The symbolism of the two moments was also different. In 1994, the sentiment among those who cheered the change of flags was one of “mission accomplished”. This week, the feeling was that 1994 was a mission that was definitely not accomplished. It showed how there was so much to do before we could claim real victories.

There’s been an unsettling feeling about this campaign because it has brought out the worst in us. From throwing faeces at Rhodes’ statue at the University of Cape Town (UCT) to necklacing the war memorial in Uitenhage, the campaign has had an ugly feel. Coupled with the jeering at Archbishop Emeritus Njongonkulu Ndungane – chairperson of the UCT council – to the renewed chanting of “one settler, one bullet”, there has been ugliness all round.

The campaign has also seen slimy reptiles come out to claim their five minutes of fame.

They included ultraracists such as Piet “Skiet” Rudolph, Sunette Bridges and the ever-disgusting Steve Hofmeyr. This week they donned apartheid-era military gear, waved apartheid flags, sang the apartheid anthem and shouted racist slogans. The re-emergence of those Neanderthals was an ominous sign of the mission being far from being accomplished.

Among those who gathered in Pretoria were chancers who love the limelight and unhinged and dangerous types with little between their ears. This campaign gave them a cause to fight and, being cowardly, they may do things to turn the innocent into victims.

But back to the actual campaign to remove offensive statues. It is overdue and should have been tackled by authorities much earlier in the democratic South Africa. Some of our statues celebrate really bad men who did terrible things – men who deserve no honour, least of all prominent memorials.

Had we not been so drunk on the juice of reconciliation, we would have dealt with this matter in an orderly fashion long ago.

Another thing the campaign has done is galvanise student activism. It has been refreshing to see students getting excited about things other than hip-hop, cheap beer and Lovers Plus condom packs. Throughout history, students have often been pioneers of societal change, inspiring adults to see injustice in their circumstances and do something about it. This movement – which some have correctly said is a vehicle for other issues – continues this tradition.

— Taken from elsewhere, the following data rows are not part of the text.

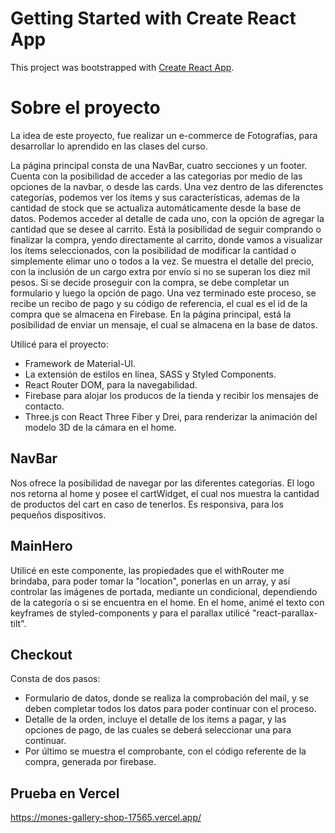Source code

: # Getting Started with Create React App

This project was bootstrapped with [Create React App](https://github.com/facebook/create-react-app).

# Sobre el proyecto

La idea de este proyecto, fue realizar un e-commerce de Fotografías, para desarrollar lo aprendido en las clases del curso.

La página principal consta de una NavBar, cuatro secciones y un footer. Cuenta con la posibilidad de acceder a las categorias por medio de las opciones de la navbar, o desde las cards. Una vez dentro de las diferenctes categorías, podemos ver los ítems y sus características, ademas de la cantidad de stock que se actualiza automáticamente desde la base de datos. Podemos acceder al detalle de cada uno, con la opción de agregar la cantidad que se desee al carrito. Está la posibilidad de seguir comprando o finalizar la compra, yendo directamente al carrito, donde vamos a visualizar los ítems seleccionados, con la posibilidad de modificar la cantidad o simplemente elimar uno o todos a la vez. Se muestra el detalle del precio, con la inclusión de un cargo extra por envío si no se superan los diez mil pesos. Si se decide proseguir con la compra, se debe completar un formulario y luego la opción de pago. Una vez terminado este proceso, se recibe un recibo de pago y su código de referencia, el cual es el id de la compra que se almacena en Firebase.
En la página principal, está la posibilidad de enviar un mensaje, el cual se almacena en la base de datos.

Utilicé para el proyecto:

- Framework de Material-UI.
- La extensión de estilos en línea, SASS y Styled Components.
- React Router DOM, para la navegabilidad.
- Firebase para alojar los producos de la tienda y recibir los mensajes de contacto.
- Three.js con React Three Fiber y Drei, para renderizar la animación del modelo 3D de la cámara en el home.

## NavBar

Nos ofrece la posibilidad de navegar por las diferentes categorías. El logo nos retorna al home y posee el cartWidget, el cual nos muestra la cantidad de productos del cart en caso de tenerlos. Es responsiva, para los pequeños dispositivos.

## MainHero

Utilicé en este componente, las propiedades que el withRouter me brindaba, para poder tomar la "location", ponerlas en un array, y así controlar las imágenes de portada, mediante un condicional, dependiendo de la categoría o si se encuentra en el home.
En el home, animé el texto con keyframes de styled-components y para el parallax utilicé "react-parallax-tilt".

## Checkout

Consta de dos pasos:

- Formulario de datos, donde se realiza la comprobación del mail, y se deben completar todos los datos para poder continuar con el proceso.
- Detalle de la orden, incluye el detalle de los items a pagar, y las opciones de pago, de las cuales se deberá seleccionar una para continuar.
- Por último se muestra el comprobante, con el código referente de la compra, generada por firebase.

## Prueba en Vercel

https://mones-gallery-shop-17565.vercel.app/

But the excitement about this activism should be tempered by a concern about the unleashing of forces we may not be able to control. The 1970s and 1980s youth-led uprisings spawned a generation with no regard for authority. While this was acceptable while apartheid was the enemy, the legitimate post-1994 order has found it difficult to put the culture of rebellion and defiance back in the bottle.

The Institute of Race Relations got it right when it warned about letting this culture set in, particularly at institutions of higher learning. In a statement highly critical of how the debate unfolded and the anti-Rhodes victory was scored, it condemned “intolerable hooliganism”.

“That it happened at, arguably, the leading university in our country is a terrible indictment of our country and of the quality of our future leaders. Are we headed to where a mob may one day march into the Constitutional Court to dance on the table of the chief justice, singing ‘one judge, one bullet’ and demand his court change a judgment?” asked the institute’s Frans Cronje.

And that is precisely the point. The disrespect of authority and institutions – already badly damaged by corruption and maladministration – is such that many citizens are increasingly feeling alienated from the state.

When you have a population that does not trust authority, you have an ungovernable citizenry. And once you valourise poo-throwing intolerance and the insulting of archbishops, you create an even more explosive environment.

Rhodes had to go. Paul Kruger will probably have to go too. Die Stem will mostly likely have to be excised from our national anthem too. But how we go about this will determine whether we have rule by mob or the genuine democracy we love to brag about.